Quick primer on the way VC works:

  • You raise a fund from which to invest
  • From this fund you get paid a management fee each year and then a percentage of the profits ultimately made after returning the entire initial investment to your limited partners (you pay back your management fees before you consider the fund “returned”)
  • “Standard” terms are 2&20 – 2% annual management fees and 20% of the profits. I put standard in quotes because there’s room for negotiation based on your track record, size of fund, length of fund, etc
  • If you’re raising a big fund every few years, your firm is often starting off with millions of dollars of management fees before you’ve even invested a dollar. This is why it’s ok to let big time VCs pay for your dinner. And why LPs don’t like mediocre investors, because they’re perceived to be getting fat and happy without creating value

If you’re Homebrew, a first time $35m fund, well, you can do the math. We’ll still buy you dinner but it might be more like a pizza and six pack than Saison.  Let me be clear, I’m not claiming poverty. Homebrew pays me a salary less than I earned in 2001 but definitely have the potential to make substantial returns in profit sharing if we do well. Nothing wrong with that. But the only way we do that is to take the attitude of paying ourselves last.

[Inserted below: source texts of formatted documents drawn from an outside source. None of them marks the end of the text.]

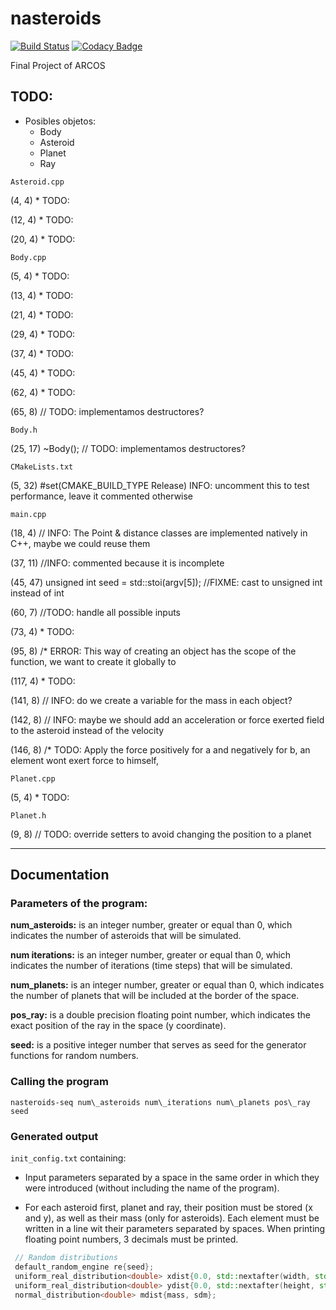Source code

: # nasteroids

[![Build Status](https://travis-ci.com/RaulOlmedoCheca/nasteroids.svg?token=FAmyHcKt9Zn9dEwKo3Ts&branch=master)](https://travis-ci.com/RaulOlmedoCheca/nasteroids)
[![Codacy Badge](https://api.codacy.com/project/badge/Grade/0d6ab79e59ee46b5b4470cfba011a96a)](https://www.codacy.com?utm_source=github.com&amp;utm_medium=referral&amp;utm_content=RaulOlmedoCheca/nasteroids&amp;utm_campaign=Badge_Grade)

Final Project of ARCOS

## TODO:
+ Posibles objetos: 
    + Body
    + Asteroid
    + Planet
    + Ray
    
``Asteroid.cpp``

(4, 4) * TODO:

(12, 4) * TODO:

(20, 4) * TODO:

``Body.cpp``

(5, 4) * TODO:

(13, 4) * TODO:

(21, 4) * TODO:

(29, 4) * TODO:

(37, 4) * TODO:

(45, 4) * TODO:

(62, 4) * TODO:

(65, 8) // TODO: implementamos destructores?

``Body.h``

(25, 17) ~Body(); // TODO: implementamos destructores?

``CMakeLists.txt``

(5, 32) #set(CMAKE_BUILD_TYPE Release) INFO: uncomment this to test performance, leave it commented otherwise

``main.cpp``

(18, 4) // INFO: The Point & distance classes are implemented natively in C++, maybe we could reuse them

(37, 11) //INFO: commented because it is incomplete

(45, 47) unsigned int seed = std::stoi(argv[5]); //FIXME: cast to unsigned int instead of int

(60, 7) //TODO: handle all possible inputs

(73, 4) * TODO:

(95, 8) /* ERROR: This way of creating an object has the scope of the function, we want to create it globally to

(117, 4) * TODO:

(141, 8) // INFO: do we create a variable for the mass in each object?

(142, 8) // INFO: maybe we should add an acceleration or force exerted field to the asteroid instead of the velocity

(146, 8) /* TODO: Apply the force positively for a and negatively for b, an element wont exert force to himself,

``Planet.cpp``

(5, 4) * TODO:

``Planet.h``

(9, 8) // TODO: override setters to avoid changing the position to a planet
***
## Documentation

### Parameters of the program: 
**num_asteroids:** is an integer number, greater or equal than 0, which indicates the number of asteroids 
that will be simulated.

**num iterations:** is an integer number, greater or equal than 0, which indicates the number of iterations (time steps) 
that will be simulated.

**num_planets:** is an integer number, greater or equal than 0, which indicates the number of planets that will be included
at the border of the space.

**pos_ray:** is a double precision floating point number, which indicates the exact position of the ray in the 
space (y coordinate).

**seed:** is a positive integer number that serves as seed for the generator functions for random numbers.

### Calling the program 
`nasteroids-seq num\_asteroids num\_iterations num\_planets pos\_ray seed`

### Generated output
`init_config.txt` containing:

+ Input parameters separated by a space in the same order in which they were introduced (without including the name 
of the program).

+ For each asteroid first, planet and ray, their position must be stored (x and y), as well as their mass
(only for asteroids). Each element must be written in a line wit their parameters separated by spaces. When printing 
floating point numbers, 3 decimals must be printed.

```cpp
 // Random distributions
 default_random_engine re{seed};
 uniform_real_distribution<double> xdist{0.0, std::nextafter(width, std::numeric_limits<double>::max())};
 uniform_real_distribution<double> ydist{0.0, std::nextafter(height, std::numeric_limits<double>::max())};
 normal_distribution<double> mdist{mass, sdm};
 ```
 
 
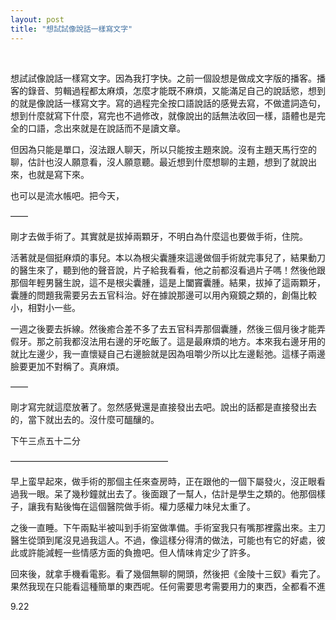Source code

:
 ```yaml
---
layout: post
title: "想試試像說話一樣寫文字"
---
```


  
&nbsp;
&nbsp;




想試試像說話一樣寫文字。因為我打字快。之前一個設想是做成文字版的播客。播客的錄音、剪輯過程都太麻煩，怎麼才能既不麻煩，又能滿足自己的說話慾，想到的就是像說話一樣寫文字。寫的過程完全按口語說話的感覺去寫，不做遣詞造句，想到什麼就寫下什麼，寫完也不過修改，就像說出的話無法收回一樣，語體也是完全的口語，念出來就是在說話而不是讀文章。

但因為只能是單口，沒法跟人聊天，所以只能按主題來說。沒有主題天馬行空的聊，估計也沒人願意看，沒人願意聽。最近想到什麼想聊的主題，想到了就說出來，也就是寫下來。

也可以是流水帳吧。把今天，

——

剛才去做手術了。其實就是拔掉兩顆牙，不明白為什麼這也要做手術，住院。

活著就是個挺麻煩的事兒。本以為根尖囊腫來這邊做個手術就完事兒了，結果動刀的醫生來了，聽到他的聲音說，片子給我看看，他之前都沒看過片子嗎！然後他跟那個年輕男醫生說，這不是根尖囊腫，這是上闔竇囊腫。結果，拔掉了這兩顆牙，囊腫的問題我需要另去五官科治。好在據說那邊可以用內窺鏡之類的，創傷比較小，相對小一些。

一週之後要去拆線。然後癒合差不多了去五官科弄那個囊腫，然後三個月後才能弄假牙。那之前我都沒法用右邊的牙吃飯了。這是最麻煩的地方。本來我右邊牙用的就比左邊少，我一直懷疑自己右邊臉就是因為咀嚼少所以比左邊鬆弛。這樣子兩邊臉要更加不對稱了。真麻煩。

——

剛才寫完就這麼放著了。忽然感覺還是直接發出去吧。說出的話都是直接發出去的，當下就出去的。沒什麼可醞釀的。

下午三点五十二分

——————————————————

早上蛮早起來，做手術的那個主任來查房時，正在跟他的一個下屬發火，沒正眼看過我一眼。呆了幾秒鐘就出去了。後面跟了一幫人，估計是學生之類的。他那個樣子，讓我有點後悔在這個醫院做手術。權力感權力味兒太重了。

之後一直睡。下午兩點半被叫到手術室做準備。手術室我只有嘴那裡露出來。主刀醫生從頭到尾沒見過我這人。不過，像這樣分得清的做法，可能也有它的好處，彼此或許能減輕一些情感方面的負擔吧。但人情味肯定少了許多。

回來後，就拿手機看電影。看了幾個無聊的開頭，然後把《金陵十三釵》看完了。果然我现在只能看這種簡單的東西呢。任何需要思考需要用力的東西，全都看不進

9.22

If the entrepreneurs we back succeed (both economically and in being proud of what they’ve built – that’s our double bottom line), then our investors get their target returns and we see our share. Satya and I were very intentional to not try and innovate on our approach to startup cap tables or LP agreements. We want our pockets bulging because we’re producing results – and being able to raise a fund was just the starting gun, not the end game. This isn’t unique – there are many other VCs who think the way we do – although maybe not everyone 😉

Remembering back to when I worked at Google, I took a similar approach, albeit not always to my benefit. I never did the “I’ve got an offer from Facebook so give me more money” dance. Many folks I know did. Some did it multiple times. I likely have colleagues who were lesser performers but had larger W2s because of their ability to find points of leverage and exploit them. I do that now, but I do it on behalf of my investments.

Am I jealous of those who did it on behalf of themselves? To be honest, kind of. But envy about the past isn’t productive energy. I was in the 1% economic class during my Google days. What would I rage against – that I wasn’t in the .5%?

Do you want to be paid enough, be paid fairly or be paid the most? I tend to be in the intersection of enough and fairly. But I’m also human, so I get my dander up when the folks with the most money seem to have gotten it without performing (which of course is just a personal value judgment full of its own bias).

The point of all this? Only some advice:

  • Focus on paying yourself fairly but last
  • Grow the pie before taking your piece. It’ll go better than seeing the pie as fixed and fighting for a disproportionate slice — and I think ultimately lead to great wealth for you if you’re any good

Oh, and any time I write about compensation, I link back to Mark Suster’s great 2009 post: Time to Learn vs Time to Earn.